*** Opening of DATA RECORDS ***
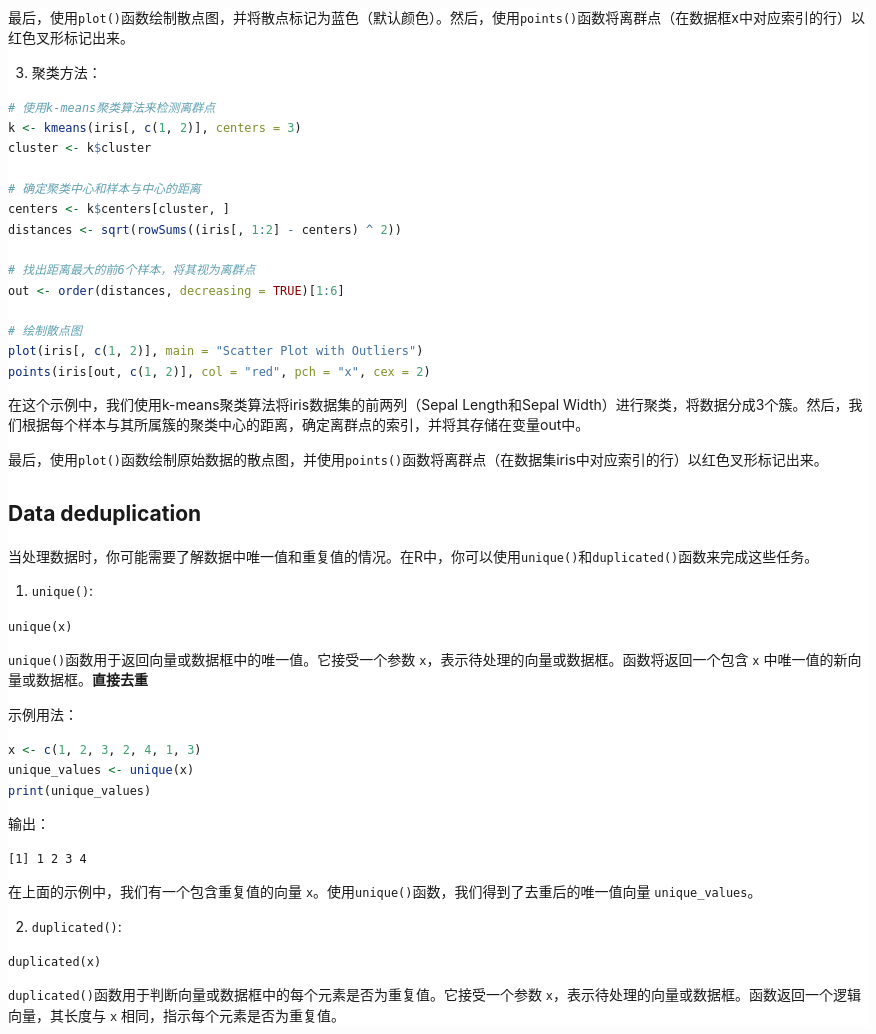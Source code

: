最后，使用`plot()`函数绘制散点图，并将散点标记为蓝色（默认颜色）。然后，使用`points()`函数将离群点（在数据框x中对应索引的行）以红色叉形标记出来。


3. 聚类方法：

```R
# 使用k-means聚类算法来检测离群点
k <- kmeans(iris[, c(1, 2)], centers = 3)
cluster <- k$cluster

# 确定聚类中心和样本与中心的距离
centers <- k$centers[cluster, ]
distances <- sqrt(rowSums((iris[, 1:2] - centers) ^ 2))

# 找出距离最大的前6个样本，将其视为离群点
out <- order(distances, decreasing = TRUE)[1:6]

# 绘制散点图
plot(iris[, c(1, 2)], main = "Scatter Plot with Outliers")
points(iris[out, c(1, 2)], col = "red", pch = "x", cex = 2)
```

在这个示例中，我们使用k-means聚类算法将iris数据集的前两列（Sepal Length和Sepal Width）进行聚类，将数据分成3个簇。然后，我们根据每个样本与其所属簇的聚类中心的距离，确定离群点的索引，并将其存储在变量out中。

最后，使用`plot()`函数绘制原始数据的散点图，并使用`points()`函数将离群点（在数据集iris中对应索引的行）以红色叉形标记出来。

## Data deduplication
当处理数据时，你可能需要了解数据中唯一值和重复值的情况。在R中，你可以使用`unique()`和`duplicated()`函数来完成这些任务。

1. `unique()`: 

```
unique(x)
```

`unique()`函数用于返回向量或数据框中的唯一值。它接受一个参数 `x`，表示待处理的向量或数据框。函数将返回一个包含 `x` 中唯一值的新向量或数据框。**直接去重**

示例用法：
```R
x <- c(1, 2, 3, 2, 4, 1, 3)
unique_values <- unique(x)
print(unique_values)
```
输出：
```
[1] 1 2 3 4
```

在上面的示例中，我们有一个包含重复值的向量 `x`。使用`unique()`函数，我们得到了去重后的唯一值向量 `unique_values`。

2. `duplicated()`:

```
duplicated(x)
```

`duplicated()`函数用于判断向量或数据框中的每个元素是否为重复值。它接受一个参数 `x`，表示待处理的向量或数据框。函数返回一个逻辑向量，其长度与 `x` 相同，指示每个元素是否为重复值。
*** Close of DATA RECORDS ***
TASK: Hand back the data above exactly, leaving out all pictures.

TASK RESPONSE:
Source code

:最后，使用`plot()`函数绘制散点图，并将散点标记为蓝色（默认颜色）。然后，使用`points()`函数将离群点（在数据框x中对应索引的行）以红色叉形标记出来。


3. 聚类方法：

```R
# 使用k-means聚类算法来检测离群点
k <- kmeans(iris[, c(1, 2)], centers = 3)
cluster <- k$cluster

# 确定聚类中心和样本与中心的距离
centers <- k$centers[cluster, ]
distances <- sqrt(rowSums((iris[, 1:2] - centers) ^ 2))

# 找出距离最大的前6个样本，将其视为离群点
out <- order(distances, decreasing = TRUE)[1:6]

# 绘制散点图
plot(iris[, c(1, 2)], main = "Scatter Plot with Outliers")
points(iris[out, c(1, 2)], col = "red", pch = "x", cex = 2)
```

在这个示例中，我们使用k-means聚类算法将iris数据集的前两列（Sepal Length和Sepal Width）进行聚类，将数据分成3个簇。然后，我们根据每个样本与其所属簇的聚类中心的距离，确定离群点的索引，并将其存储在变量out中。

最后，使用`plot()`函数绘制原始数据的散点图，并使用`points()`函数将离群点（在数据集iris中对应索引的行）以红色叉形标记出来。

## Data deduplication
当处理数据时，你可能需要了解数据中唯一值和重复值的情况。在R中，你可以使用`unique()`和`duplicated()`函数来完成这些任务。

1. `unique()`: 

```
unique(x)
```

`unique()`函数用于返回向量或数据框中的唯一值。它接受一个参数 `x`，表示待处理的向量或数据框。函数将返回一个包含 `x` 中唯一值的新向量或数据框。**直接去重**

示例用法：
```R
x <- c(1, 2, 3, 2, 4, 1, 3)
unique_values <- unique(x)
print(unique_values)
```
输出：
```
[1] 1 2 3 4
```

在上面的示例中，我们有一个包含重复值的向量 `x`。使用`unique()`函数，我们得到了去重后的唯一值向量 `unique_values`。

2. `duplicated()`:

```
duplicated(x)
```

`duplicated()`函数用于判断向量或数据框中的每个元素是否为重复值。它接受一个参数 `x`，表示待处理的向量或数据框。函数返回一个逻辑向量，其长度与 `x` 相同，指示每个元素是否为重复值。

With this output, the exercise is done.